[Records from a dataset]
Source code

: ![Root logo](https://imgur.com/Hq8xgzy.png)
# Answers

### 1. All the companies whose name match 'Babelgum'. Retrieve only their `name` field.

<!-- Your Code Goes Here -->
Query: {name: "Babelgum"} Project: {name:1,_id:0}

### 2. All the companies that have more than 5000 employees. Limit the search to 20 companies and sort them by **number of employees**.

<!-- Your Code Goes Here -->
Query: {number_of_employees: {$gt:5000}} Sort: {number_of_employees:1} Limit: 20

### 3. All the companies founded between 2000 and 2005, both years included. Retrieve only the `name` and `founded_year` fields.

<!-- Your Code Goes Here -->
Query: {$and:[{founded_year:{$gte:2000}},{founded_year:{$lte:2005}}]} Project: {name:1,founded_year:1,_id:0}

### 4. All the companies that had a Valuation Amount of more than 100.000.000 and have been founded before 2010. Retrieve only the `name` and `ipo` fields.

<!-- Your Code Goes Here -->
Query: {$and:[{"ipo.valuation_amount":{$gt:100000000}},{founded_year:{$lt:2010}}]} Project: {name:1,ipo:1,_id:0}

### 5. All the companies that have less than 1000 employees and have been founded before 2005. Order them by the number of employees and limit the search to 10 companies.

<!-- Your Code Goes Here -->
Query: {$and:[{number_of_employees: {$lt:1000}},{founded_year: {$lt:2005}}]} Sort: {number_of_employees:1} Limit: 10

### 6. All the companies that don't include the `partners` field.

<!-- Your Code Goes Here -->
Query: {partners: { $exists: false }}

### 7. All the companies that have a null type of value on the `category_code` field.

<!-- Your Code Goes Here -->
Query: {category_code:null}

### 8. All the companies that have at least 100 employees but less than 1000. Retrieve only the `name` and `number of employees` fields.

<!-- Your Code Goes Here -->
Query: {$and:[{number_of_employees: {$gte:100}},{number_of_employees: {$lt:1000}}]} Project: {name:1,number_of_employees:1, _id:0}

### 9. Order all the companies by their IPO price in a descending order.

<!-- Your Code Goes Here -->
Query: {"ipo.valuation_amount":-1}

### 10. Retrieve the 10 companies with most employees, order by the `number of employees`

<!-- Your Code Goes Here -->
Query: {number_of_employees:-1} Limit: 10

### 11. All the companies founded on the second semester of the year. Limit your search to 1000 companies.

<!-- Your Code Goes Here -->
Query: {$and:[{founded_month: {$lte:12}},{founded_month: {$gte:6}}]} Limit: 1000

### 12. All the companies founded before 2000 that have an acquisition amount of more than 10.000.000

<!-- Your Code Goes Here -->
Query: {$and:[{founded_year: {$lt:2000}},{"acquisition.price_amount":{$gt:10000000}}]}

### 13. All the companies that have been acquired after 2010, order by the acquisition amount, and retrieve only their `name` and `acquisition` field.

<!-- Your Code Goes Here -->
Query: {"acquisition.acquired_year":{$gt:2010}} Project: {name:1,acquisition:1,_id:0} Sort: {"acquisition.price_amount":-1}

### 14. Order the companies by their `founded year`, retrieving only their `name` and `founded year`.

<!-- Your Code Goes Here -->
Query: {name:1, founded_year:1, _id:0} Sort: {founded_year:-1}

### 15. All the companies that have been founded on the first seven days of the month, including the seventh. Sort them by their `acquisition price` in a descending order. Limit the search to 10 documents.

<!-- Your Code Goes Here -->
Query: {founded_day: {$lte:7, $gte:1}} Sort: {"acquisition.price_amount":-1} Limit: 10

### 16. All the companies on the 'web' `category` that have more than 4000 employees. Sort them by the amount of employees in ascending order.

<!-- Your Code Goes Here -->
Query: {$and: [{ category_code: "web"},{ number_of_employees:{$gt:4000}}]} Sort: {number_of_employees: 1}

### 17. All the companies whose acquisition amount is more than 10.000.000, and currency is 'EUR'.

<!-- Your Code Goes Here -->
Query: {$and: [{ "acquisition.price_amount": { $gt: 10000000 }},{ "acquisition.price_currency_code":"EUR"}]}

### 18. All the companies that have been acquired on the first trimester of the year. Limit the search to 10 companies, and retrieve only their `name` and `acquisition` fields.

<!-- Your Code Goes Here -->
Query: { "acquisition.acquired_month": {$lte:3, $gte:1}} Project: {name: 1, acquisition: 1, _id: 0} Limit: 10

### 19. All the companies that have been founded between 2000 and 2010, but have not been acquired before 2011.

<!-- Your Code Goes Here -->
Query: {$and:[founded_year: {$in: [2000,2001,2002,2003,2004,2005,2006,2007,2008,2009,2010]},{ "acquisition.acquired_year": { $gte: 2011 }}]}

-- ACTIVITY --
Spot the lines above that mention "Babelgum" and copy them.

-- OUTPUT OF THE TASK --
### 1. All the companies whose name match 'Babelgum'. Retrieve only their `name` field.
Query: {name: "Babelgum"} Project: {name:1,_id:0}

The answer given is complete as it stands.